Task item:
From first entry to last, give the listing again verbatim.

Entries supplied:

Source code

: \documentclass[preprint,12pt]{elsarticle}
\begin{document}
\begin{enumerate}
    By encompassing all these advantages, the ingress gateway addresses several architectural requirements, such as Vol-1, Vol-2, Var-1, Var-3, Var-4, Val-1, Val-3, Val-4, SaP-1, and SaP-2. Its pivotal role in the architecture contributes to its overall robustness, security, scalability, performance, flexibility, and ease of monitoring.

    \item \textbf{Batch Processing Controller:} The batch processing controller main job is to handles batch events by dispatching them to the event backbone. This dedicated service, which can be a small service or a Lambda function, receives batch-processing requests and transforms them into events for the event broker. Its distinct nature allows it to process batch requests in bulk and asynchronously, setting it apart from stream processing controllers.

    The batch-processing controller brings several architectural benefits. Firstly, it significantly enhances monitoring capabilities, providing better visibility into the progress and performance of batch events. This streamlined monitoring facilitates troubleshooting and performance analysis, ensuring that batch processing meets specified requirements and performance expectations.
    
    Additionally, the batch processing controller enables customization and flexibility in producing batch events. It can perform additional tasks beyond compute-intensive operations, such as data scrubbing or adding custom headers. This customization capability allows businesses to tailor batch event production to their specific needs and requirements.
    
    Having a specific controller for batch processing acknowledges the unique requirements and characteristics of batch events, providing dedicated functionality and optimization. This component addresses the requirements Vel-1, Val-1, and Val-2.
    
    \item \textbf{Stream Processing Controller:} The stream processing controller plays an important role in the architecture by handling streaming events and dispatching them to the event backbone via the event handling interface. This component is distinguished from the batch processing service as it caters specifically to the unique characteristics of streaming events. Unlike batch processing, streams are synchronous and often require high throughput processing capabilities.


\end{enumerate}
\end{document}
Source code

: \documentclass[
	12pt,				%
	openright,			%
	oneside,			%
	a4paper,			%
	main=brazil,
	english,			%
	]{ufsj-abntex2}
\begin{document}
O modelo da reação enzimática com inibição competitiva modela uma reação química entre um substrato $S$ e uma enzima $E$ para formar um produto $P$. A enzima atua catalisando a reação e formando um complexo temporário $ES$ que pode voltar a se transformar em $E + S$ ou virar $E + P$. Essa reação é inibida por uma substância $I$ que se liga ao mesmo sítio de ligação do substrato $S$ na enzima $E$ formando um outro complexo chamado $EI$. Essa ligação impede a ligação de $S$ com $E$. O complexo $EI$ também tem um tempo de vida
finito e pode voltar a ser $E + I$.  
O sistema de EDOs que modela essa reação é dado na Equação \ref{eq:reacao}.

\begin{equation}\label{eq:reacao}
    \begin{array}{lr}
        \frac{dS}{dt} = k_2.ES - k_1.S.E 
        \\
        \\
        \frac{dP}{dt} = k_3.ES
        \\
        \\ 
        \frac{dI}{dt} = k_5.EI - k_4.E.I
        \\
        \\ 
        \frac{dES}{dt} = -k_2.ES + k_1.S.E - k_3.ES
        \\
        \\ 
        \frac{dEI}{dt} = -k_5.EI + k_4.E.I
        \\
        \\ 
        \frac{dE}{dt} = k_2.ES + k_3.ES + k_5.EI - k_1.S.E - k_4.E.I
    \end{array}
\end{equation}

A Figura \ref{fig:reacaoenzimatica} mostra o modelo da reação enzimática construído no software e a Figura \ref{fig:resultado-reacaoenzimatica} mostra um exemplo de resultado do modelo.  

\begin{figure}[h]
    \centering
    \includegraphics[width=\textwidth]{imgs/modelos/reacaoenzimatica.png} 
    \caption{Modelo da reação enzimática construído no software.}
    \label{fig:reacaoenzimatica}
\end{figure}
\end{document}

Answer box:
Source code

: \documentclass[preprint,12pt]{elsarticle}
\begin{document}
\begin{enumerate}
    By encompassing all these advantages, the ingress gateway addresses several architectural requirements, such as Vol-1, Vol-2, Var-1, Var-3, Var-4, Val-1, Val-3, Val-4, SaP-1, and SaP-2. Its pivotal role in the architecture contributes to its overall robustness, security, scalability, performance, flexibility, and ease of monitoring.

    \item \textbf{Batch Processing Controller:} The batch processing controller main job is to handles batch events by dispatching them to the event backbone. This dedicated service, which can be a small service or a Lambda function, receives batch-processing requests and transforms them into events for the event broker. Its distinct nature allows it to process batch requests in bulk and asynchronously, setting it apart from stream processing controllers.

    The batch-processing controller brings several architectural benefits. Firstly, it significantly enhances monitoring capabilities, providing better visibility into the progress and performance of batch events. This streamlined monitoring facilitates troubleshooting and performance analysis, ensuring that batch processing meets specified requirements and performance expectations.
    
    Additionally, the batch processing controller enables customization and flexibility in producing batch events. It can perform additional tasks beyond compute-intensive operations, such as data scrubbing or adding custom headers. This customization capability allows businesses to tailor batch event production to their specific needs and requirements.
    
    Having a specific controller for batch processing acknowledges the unique requirements and characteristics of batch events, providing dedicated functionality and optimization. This component addresses the requirements Vel-1, Val-1, and Val-2.
    
    \item \textbf{Stream Processing Controller:} The stream processing controller plays an important role in the architecture by handling streaming events and dispatching them to the event backbone via the event handling interface. This component is distinguished from the batch processing service as it caters specifically to the unique characteristics of streaming events. Unlike batch processing, streams are synchronous and often require high throughput processing capabilities.


\end{enumerate}
\end{document}
Source code

: \documentclass[
	12pt,				%
	openright,			%
	oneside,			%
	a4paper,			%
	main=brazil,
	english,			%
	]{ufsj-abntex2}
\begin{document}
O modelo da reação enzimática com inibição competitiva modela uma reação química entre um substrato $S$ e uma enzima $E$ para formar um produto $P$. A enzima atua catalisando a reação e formando um complexo temporário $ES$ que pode voltar a se transformar em $E + S$ ou virar $E + P$. Essa reação é inibida por uma substância $I$ que se liga ao mesmo sítio de ligação do substrato $S$ na enzima $E$ formando um outro complexo chamado $EI$. Essa ligação impede a ligação de $S$ com $E$. O complexo $EI$ também tem um tempo de vida
finito e pode voltar a ser $E + I$.  
O sistema de EDOs que modela essa reação é dado na Equação \ref{eq:reacao}.

\begin{equation}\label{eq:reacao}
    \begin{array}{lr}
        \frac{dS}{dt} = k_2.ES - k_1.S.E 
        \\
        \\
        \frac{dP}{dt} = k_3.ES
        \\
        \\ 
        \frac{dI}{dt} = k_5.EI - k_4.E.I
        \\
        \\ 
        \frac{dES}{dt} = -k_2.ES + k_1.S.E - k_3.ES
        \\
        \\ 
        \frac{dEI}{dt} = -k_5.EI + k_4.E.I
        \\
        \\ 
        \frac{dE}{dt} = k_2.ES + k_3.ES + k_5.EI - k_1.S.E - k_4.E.I
    \end{array}
\end{equation}

A Figura \ref{fig:reacaoenzimatica} mostra o modelo da reação enzimática construído no software e a Figura \ref{fig:resultado-reacaoenzimatica} mostra um exemplo de resultado do modelo.  

\begin{figure}[h]
    \centering
    \includegraphics[width=\textwidth]{imgs/modelos/reacaoenzimatica.png} 
    \caption{Modelo da reação enzimática construído no software.}
    \label{fig:reacaoenzimatica}
\end{figure}
\end{document}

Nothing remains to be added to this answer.